I suspect that when looking at URLs we're probably more familiar with the second form even though most of the languages we program in prefer the first. Odd.¹ [1A browser given either of the two URLs will cache the result, but they have subtly different behaviour between the two. The first form will be much more aggressively cached, which of course fits in better with a function like factorial which is pure (in the functional programming sense) – it will always return the same answer for the same input. It's kind of neat that standard HTTP proxies and caching mechanisms will perform a sort of distributed memoization for this type of function call.]

Another thing to think about is what the first part of the URL really is. A binary function might be more illuminating.

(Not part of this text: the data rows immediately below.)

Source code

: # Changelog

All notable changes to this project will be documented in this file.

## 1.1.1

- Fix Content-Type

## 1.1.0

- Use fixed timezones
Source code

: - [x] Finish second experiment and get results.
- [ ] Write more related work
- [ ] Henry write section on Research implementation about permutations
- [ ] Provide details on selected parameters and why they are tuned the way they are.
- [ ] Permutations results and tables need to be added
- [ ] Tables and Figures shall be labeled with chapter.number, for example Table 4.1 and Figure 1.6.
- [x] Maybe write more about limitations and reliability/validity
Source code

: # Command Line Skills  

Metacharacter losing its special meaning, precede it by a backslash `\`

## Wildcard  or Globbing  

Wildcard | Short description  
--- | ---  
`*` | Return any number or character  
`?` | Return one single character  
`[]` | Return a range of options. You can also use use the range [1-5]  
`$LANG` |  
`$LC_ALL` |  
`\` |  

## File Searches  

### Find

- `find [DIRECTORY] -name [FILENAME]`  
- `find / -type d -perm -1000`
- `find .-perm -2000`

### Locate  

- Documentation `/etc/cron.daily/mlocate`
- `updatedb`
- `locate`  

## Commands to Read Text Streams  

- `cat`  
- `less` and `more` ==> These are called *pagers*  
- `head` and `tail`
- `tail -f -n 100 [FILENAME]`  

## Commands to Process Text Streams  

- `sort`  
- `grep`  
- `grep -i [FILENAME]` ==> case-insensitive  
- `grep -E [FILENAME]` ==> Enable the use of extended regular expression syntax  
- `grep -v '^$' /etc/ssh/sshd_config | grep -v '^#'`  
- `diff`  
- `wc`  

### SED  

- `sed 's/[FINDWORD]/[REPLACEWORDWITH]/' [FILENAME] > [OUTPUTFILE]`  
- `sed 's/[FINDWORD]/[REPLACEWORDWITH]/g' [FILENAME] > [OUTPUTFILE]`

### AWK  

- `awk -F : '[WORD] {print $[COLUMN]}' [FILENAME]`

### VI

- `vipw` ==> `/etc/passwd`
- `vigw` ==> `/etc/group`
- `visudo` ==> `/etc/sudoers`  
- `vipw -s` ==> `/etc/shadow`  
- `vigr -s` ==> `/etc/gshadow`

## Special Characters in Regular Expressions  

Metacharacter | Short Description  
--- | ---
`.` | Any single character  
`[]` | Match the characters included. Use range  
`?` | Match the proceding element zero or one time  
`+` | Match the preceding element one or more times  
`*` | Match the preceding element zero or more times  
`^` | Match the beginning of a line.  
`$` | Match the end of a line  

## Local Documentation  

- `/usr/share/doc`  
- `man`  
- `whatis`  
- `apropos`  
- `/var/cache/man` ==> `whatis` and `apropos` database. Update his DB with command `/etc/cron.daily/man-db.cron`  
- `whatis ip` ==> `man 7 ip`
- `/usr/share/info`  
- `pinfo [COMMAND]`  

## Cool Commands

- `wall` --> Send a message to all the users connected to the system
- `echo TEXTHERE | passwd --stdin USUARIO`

http://example.com/add/2/5
http://example.com/add/1

These are somewhat analogous to the following:

add 2 5
add 2

The first will simply return the answer, but the second is just partial application and it will return a function. Really the URL before we apply the parameters is a form of lambda. Of course if we have lambdas then we should also be thinking of higher order functions.

def  ntofirst(f):
    def deco(*args, **kwargs):
         args += (kwargs['n'],)
         del(kwargs['n'])
         return f(args, kwargs)
    return deco

The above Python decorator ² [2Notice how neatly Python's dual notion of positional and keyword arguments fits in to the URL calling convention.] is the sort of thing that we might employ to turn the URL http://example.com/factorial?n=6 into http://example.com/factorial/6. Calling this over the web I suppose might look something like this

http://example.com/ntofirst/example.com%25factorial

But what is returned? In normal programming terms the thing we get back is a lambda with a closure. Clearly for the web that needs to be a represented by a URL too, and this is where things get harder.

I can see two reasonable types that might be returned here. The first is a version of the function application function. That is the URL returned will apply the parameters to the URL and return the result. That is, when the URL is given a query string of n=6 it will return the answer 120.

The second is that it should be a form of function binding. That is, when given the query string n=6 it will return the URL . This isn't how the Python works, but is the way that this sort of thing works in C++ (all the arguments are bound to the lambda, but the lambda isn't actually invoked).

What I'm really wondering though is whether a good answer to this won't also serve as a self descriptive RPC mechanism whose definition bootstraps from the requirements of the higher order functions we want to be able write. What you might also end up with is an interesting programming language which could be executed by a web browser simply by following links.